Stored data
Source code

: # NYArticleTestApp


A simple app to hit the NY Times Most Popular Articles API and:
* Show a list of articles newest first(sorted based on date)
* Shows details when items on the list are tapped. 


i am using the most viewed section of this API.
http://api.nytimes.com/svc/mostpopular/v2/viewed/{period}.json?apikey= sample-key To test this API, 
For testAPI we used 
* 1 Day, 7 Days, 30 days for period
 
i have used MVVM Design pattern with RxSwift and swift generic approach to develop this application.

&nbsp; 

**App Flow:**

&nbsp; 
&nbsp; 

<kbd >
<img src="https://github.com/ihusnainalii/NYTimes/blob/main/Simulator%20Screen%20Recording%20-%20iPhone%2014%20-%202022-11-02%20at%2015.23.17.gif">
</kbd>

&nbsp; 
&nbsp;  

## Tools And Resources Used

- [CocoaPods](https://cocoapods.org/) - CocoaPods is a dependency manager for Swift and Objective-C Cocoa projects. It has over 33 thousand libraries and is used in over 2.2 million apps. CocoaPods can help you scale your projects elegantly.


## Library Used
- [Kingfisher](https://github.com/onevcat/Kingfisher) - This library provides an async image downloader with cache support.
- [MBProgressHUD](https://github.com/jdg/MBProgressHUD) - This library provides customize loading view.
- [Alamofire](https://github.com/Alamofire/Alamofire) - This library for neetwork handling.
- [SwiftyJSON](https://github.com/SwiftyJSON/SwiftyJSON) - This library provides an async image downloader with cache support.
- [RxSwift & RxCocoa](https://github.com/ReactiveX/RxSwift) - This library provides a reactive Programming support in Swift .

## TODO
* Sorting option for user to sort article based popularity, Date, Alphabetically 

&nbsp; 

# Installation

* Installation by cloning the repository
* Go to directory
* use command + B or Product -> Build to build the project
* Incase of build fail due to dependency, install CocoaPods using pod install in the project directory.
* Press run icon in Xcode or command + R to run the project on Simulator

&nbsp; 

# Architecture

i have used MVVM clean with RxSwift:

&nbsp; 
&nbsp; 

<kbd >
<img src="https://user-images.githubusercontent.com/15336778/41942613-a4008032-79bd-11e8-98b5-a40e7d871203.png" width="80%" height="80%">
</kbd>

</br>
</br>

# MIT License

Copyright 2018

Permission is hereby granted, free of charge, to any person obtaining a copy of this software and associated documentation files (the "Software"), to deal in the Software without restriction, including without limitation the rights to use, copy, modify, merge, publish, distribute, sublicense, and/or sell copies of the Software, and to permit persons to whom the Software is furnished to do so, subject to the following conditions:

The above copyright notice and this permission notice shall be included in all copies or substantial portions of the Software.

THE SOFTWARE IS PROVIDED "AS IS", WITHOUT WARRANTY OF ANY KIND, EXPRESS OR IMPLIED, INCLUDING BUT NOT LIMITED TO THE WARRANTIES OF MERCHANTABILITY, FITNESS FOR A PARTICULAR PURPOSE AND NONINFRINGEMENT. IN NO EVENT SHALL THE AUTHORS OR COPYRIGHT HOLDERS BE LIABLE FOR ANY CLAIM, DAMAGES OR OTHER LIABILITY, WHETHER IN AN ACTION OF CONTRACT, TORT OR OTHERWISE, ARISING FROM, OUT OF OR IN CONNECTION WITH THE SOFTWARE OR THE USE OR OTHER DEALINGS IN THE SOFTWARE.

— YOUR ASSIGNMENT —
Starting at the top of the data above, repeat every line exactly until the line containing "i am using the" has been given, then stop.

— THE ANSWER —
Source code

: # NYArticleTestApp


A simple app to hit the NY Times Most Popular Articles API and:
* Show a list of articles newest first(sorted based on date)
* Shows details when items on the list are tapped. 


i am using the most viewed section of this API.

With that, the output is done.